For this test I was trying to create a default styling that could be applied to any XML documents. I found a 3D border effect worked well. I also added the universal selector "*" to style all elements at once. What I found then was that Opera and IE were also styling the viewport itself! In Opera this led to a bordered line at the top, above the actual XML elements used. IE took it further and wrapped the whole test in the viewport styled not only with borders, but also a scrollbar! This appeared within the borders, and was shaded out. Only Firefox displayed just the XML elements I'd used.

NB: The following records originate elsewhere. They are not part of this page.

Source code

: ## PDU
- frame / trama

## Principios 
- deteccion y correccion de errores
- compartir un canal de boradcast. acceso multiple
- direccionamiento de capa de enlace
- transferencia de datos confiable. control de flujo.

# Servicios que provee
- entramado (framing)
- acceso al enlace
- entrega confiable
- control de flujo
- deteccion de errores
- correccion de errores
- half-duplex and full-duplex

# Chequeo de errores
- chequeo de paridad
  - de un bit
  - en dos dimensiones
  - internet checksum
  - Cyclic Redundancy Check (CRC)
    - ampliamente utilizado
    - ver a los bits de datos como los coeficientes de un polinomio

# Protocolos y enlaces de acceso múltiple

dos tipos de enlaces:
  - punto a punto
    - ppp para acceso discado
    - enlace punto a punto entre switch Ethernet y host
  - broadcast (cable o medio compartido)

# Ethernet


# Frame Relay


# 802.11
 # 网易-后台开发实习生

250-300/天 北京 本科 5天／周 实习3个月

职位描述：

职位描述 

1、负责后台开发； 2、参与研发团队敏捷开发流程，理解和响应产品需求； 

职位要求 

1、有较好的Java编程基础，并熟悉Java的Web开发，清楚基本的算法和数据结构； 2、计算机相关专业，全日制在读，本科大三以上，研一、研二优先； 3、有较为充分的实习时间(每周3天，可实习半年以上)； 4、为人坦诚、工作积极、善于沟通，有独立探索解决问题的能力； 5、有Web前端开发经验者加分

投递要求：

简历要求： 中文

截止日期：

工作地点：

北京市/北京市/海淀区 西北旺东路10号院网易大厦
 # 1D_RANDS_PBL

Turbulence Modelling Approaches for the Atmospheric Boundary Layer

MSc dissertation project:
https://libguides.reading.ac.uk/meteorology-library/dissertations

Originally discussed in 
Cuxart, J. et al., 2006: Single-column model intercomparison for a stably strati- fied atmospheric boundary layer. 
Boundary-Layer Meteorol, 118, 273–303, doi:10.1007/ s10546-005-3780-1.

So sadly the universal selector cannot be used without caution to style XML.

Here is the third test:

XML Test 3

Take a look at the screenshots, as once again, each browser displays the test differently. I also added some notes within the demo itself. Alas only Opera handles the generated content used for the ordered list.

XML Test 3 Screenshots

Parsing Revelation

Lastly, I realised something truly wonderful from the tests. As I said in the introduction, one drawback of serving XHTML as XML is that the slightest error means the page will no longer be valid and cannot be shown. I've argued before for browsers to attempt to repair broken XML rather than just throw up an error screen (so extremely long documents or ones that failed to load correctly would still show something). And now I'm happy to report that's just what Opera and IE do! It is only Firefox that stops dead and shows you nothing more than a yellow screen with an error message on it (that the poor user can't do anything about until the webmaster has fixed the error).

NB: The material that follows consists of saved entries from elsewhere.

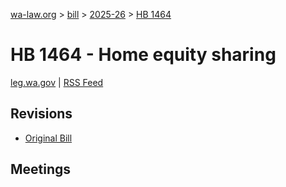 [wa-law.org](/) > [bill](/bill/) > [2025-26](/bill/2025-26/) > [HB 1464](/bill/2025-26/hb/1464/)

# HB 1464 - Home equity sharing
[leg.wa.gov](https://app.leg.wa.gov/billsummary?BillNumber=1464&Year=2025&Initiative=false) | [RSS Feed](./rss.xml)

## Revisions
* [Original Bill](1/)

## Meetings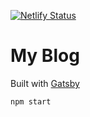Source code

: [![Netlify Status](https://api.netlify.com/api/v1/badges/79cca1bc-1628-483d-9f10-02dea2b4e302/deploy-status)](https://app.netlify.com/sites/elated-euclid-6fa10f/deploys)

# My Blog
Built with [Gatsby](https://www.gatsbyjs.org)

`npm start`
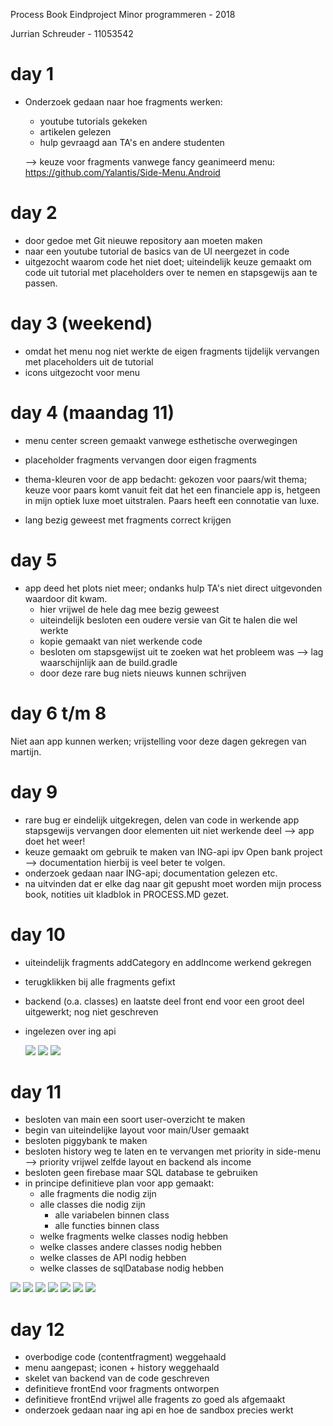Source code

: Process Book Eindproject Minor programmeren - 2018

Jurrian Schreuder - 11053542

# day 1

- Onderzoek gedaan naar hoe fragments werken:
	- youtube tutorials gekeken
	- artikelen gelezen
	- hulp gevraagd aan TA's en andere studenten

	--> keuze voor fragments vanwege fancy geanimeerd menu: 
		https://github.com/Yalantis/Side-Menu.Android


# day 2

- door gedoe met Git nieuwe repository aan moeten maken
- naar een youtube tutorial de basics van de UI neergezet in code
- uitgezocht waarom code het niet doet; 
	uiteindelijk keuze gemaakt om code uit tutorial met placeholders over 
	te nemen en stapsgewijs aan te passen. 


# day 3 (weekend)

- omdat het menu nog niet werkte de eigen fragments tijdelijk vervangen met placeholders uit 
de tutorial
- icons uitgezocht voor menu


# day 4 (maandag 11)

- menu center screen gemaakt vanwege esthetische overwegingen
- placeholder fragments vervangen door eigen fragments
- thema-kleuren voor de app bedacht: gekozen voor paars/wit thema;
	keuze voor paars komt vanuit feit dat het een financiele app is,
	hetgeen in mijn optiek luxe moet uitstralen. 
	Paars heeft een connotatie van luxe. 

- lang bezig geweest met fragments correct krijgen


# day 5

- app deed het plots niet meer; ondanks hulp TA's niet direct uitgevonden waardoor dit kwam.
	- hier vrijwel de hele dag mee bezig geweest
	- uiteindelijk besloten een oudere versie van Git te halen die wel werkte
	- kopie gemaakt van niet werkende code
	- besloten om stapsgewijst uit te zoeken wat het probleem was
		--> lag waarschijnlijk aan de build.gradle
	- door deze rare bug niets nieuws kunnen schrijven


# day 6 t/m 8

Niet aan app kunnen werken; vrijstelling voor deze dagen gekregen van martijn. 


# day 9

- rare bug er eindelijk uitgekregen, delen van code in werkende app stapsgewijs vervangen
door elementen uit niet werkende deel --> app doet het weer!
- keuze gemaakt om gebruik te maken van ING-api ipv Open bank project
	--> documentation hierbij is veel beter te volgen. 
- onderzoek gedaan naar ING-api; documentation gelezen etc. 
- na uitvinden dat er elke dag naar git gepusht moet worden mijn process book, 
	notities uit kladblok in PROCESS.MD gezet. 


# day 10 

- uiteindelijk fragments addCategory en addIncome werkend gekregen
- terugklikken bij alle fragments gefixt
- backend (o.a. classes) en laatste deel front end voor een groot deel uitgewerkt; nog niet geschreven
- ingelezen over ing api

  ![](doc/aant_1.JPG)
  ![](doc/aant_2.JPG)
  ![](doc/aant_3.JPG)

# day 11

- besloten van main een soort user-overzicht te maken
- begin van uiteindelijke layout voor main/User gemaakt
- besloten piggybank te maken
- besloten history weg te laten en te vervangen met priority in side-menu
	--> priority vrijwel zelfde layout en backend als income
- besloten geen firebase maar SQL database te gebruiken
- in principe definitieve plan voor app gemaakt:
	- alle fragments die nodig zijn
	- alle classes die nodig zijn
		- alle variabelen binnen class
		- alle functies binnen class
	- welke fragments welke classes nodig hebben
	- welke classes andere classes nodig hebben
	- welke classes de API nodig hebben
	- welke classes de sqlDatabase nodig hebben

![](doc/aant_4.JPG)
![](doc/aant_5.JPG)
![](doc/aant_6.JPG)
![](doc/aant_7.JPG)
![](doc/aant_8.JPG)
![](doc/aant_9.JPG)
![](doc/aant_10.JPG)

# day 12

- overbodige code (contentfragment) weggehaald
- menu aangepast; iconen + history weggehaald
- skelet van backend van de code geschreven
- definitieve frontEnd voor fragments ontworpen
- definitieve frontEnd vrijwel alle fragents zo goed als afgemaakt
- onderzoek gedaan naar ing api en hoe de sandbox precies werkt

Don't believe me? Here are screenshots of what happens when the first XML test has a missing end tag from one of the elements:

Missing Tag Screenshots

Opera and IE are allowing the user to read the content, even though there is an error on the page. Firefox denies all access to the content. (How inaccessible!) I also found that if the outer elements are made invalid by removing the end tags, the document may still appear intact, complete with full borders and background colours. Opera even ignores a missing end tag on the first element, not giving any error at all! (I shall report this bug.) Firefox still displays nothing, meaning a single error is all you need to prevent the display of the document.

If you view the screenshots above, you might also have noticed that when an error is present in Opera, the viewport is white. Yet when the error is removed, it becomes yellow. This could mean that the errors force the document into XHTML mode. Either that or white is simply chosen so that the error message is always legible.

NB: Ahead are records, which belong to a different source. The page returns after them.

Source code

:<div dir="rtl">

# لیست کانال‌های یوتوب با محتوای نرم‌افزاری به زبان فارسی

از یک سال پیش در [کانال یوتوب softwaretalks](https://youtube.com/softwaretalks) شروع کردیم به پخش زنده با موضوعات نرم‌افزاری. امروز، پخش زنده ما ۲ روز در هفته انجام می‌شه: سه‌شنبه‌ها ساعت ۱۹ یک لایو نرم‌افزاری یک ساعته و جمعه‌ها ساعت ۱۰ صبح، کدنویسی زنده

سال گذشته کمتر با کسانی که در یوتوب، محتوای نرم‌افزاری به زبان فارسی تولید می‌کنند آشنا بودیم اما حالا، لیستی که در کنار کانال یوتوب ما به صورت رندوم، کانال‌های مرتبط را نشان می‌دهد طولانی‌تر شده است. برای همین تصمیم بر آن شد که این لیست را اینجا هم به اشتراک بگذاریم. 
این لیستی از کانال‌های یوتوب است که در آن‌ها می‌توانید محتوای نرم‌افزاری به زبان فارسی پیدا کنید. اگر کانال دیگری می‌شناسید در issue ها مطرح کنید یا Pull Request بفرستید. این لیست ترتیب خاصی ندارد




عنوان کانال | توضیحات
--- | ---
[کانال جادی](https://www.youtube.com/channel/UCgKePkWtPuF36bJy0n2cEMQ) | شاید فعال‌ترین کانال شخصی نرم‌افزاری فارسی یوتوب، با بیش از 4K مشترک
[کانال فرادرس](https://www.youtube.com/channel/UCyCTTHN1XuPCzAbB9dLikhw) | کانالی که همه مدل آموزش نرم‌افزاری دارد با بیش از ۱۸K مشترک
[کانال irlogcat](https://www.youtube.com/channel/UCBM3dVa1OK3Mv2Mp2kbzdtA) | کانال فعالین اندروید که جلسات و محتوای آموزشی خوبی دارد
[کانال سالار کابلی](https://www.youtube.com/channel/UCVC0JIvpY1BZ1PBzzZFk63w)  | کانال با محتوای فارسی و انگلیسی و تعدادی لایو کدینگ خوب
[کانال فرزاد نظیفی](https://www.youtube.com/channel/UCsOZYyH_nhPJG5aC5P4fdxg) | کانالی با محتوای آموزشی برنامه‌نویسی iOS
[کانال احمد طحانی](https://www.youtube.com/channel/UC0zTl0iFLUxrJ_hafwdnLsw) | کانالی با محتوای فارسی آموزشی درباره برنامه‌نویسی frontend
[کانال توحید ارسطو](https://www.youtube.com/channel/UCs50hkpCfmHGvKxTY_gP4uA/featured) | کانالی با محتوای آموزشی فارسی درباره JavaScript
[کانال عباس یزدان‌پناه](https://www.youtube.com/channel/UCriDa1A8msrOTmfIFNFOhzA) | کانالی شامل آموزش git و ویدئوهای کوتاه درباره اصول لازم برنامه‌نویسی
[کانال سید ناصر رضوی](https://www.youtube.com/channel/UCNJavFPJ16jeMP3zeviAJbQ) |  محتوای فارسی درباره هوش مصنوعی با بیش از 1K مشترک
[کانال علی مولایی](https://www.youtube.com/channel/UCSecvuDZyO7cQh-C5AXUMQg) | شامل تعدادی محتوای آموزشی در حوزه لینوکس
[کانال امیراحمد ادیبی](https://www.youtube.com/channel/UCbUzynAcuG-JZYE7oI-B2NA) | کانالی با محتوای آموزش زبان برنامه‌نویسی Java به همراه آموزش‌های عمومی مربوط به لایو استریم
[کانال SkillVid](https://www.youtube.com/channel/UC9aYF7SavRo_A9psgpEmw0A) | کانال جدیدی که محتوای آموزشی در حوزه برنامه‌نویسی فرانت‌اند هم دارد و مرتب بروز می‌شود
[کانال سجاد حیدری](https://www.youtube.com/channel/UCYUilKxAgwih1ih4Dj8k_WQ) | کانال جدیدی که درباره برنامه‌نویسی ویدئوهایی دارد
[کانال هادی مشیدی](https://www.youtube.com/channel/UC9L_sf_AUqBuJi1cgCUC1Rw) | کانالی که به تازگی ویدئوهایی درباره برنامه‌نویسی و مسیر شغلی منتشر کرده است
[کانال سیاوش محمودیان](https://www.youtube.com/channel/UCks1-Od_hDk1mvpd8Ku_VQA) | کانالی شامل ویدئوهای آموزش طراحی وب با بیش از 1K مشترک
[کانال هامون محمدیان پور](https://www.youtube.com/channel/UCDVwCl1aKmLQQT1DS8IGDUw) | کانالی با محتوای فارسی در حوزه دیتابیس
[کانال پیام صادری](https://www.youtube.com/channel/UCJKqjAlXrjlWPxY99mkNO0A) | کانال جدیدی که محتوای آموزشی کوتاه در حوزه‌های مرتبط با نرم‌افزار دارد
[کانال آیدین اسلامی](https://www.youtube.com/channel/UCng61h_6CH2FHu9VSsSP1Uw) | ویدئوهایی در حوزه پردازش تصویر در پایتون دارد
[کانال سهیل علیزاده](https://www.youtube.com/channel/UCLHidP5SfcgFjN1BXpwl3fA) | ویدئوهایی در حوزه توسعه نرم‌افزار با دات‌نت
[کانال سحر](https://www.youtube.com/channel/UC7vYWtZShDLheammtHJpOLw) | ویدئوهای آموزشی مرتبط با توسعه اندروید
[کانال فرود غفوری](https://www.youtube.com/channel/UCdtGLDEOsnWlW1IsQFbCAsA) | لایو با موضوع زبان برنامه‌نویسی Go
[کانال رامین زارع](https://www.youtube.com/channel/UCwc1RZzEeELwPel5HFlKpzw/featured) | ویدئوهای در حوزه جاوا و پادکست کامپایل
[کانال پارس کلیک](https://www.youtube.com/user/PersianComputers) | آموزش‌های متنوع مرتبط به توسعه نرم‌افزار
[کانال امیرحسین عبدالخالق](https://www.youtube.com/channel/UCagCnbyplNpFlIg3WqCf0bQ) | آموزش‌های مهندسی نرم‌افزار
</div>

Note also how IE displays the error message inside the offending element. A good job I had used a readable background colour.

Now you're probably thinking 'Yes that's fine for XML documents with errors in them, but what about XHTML served as XML?'. Again, Opera comes to the rescue by displaying the whole document, even with a missing end tag on an element. I found that this would often carry a style on for the rest of the document. So an open <address> tag would result in the rest of the document being italic.

Validator Blues

Lastly, I must direct your attention to the W3C's online validator. Sadly, it appears unable (at the time of writing) to validate XML! (Surely this is easier than XHTML?) I attempted to validate my tests, only to receive the message "No DOCTYPE found! Attempting validation with XHTML 1.0 Transitional". Also "This page is not Valid XML!". I've news for the validator - it most certainly is! What's more, there is no need for a doctype, as I'm not using XHTML, but XML, which has a clear XML definition at the top. So it seems the silly validator can only validate XHTML and HTML documents, not XML. I was hoping it might at least check for missing end tags, but no. I'm glad we have browsers that can validate XML today then. If an error is found, the browser tells you.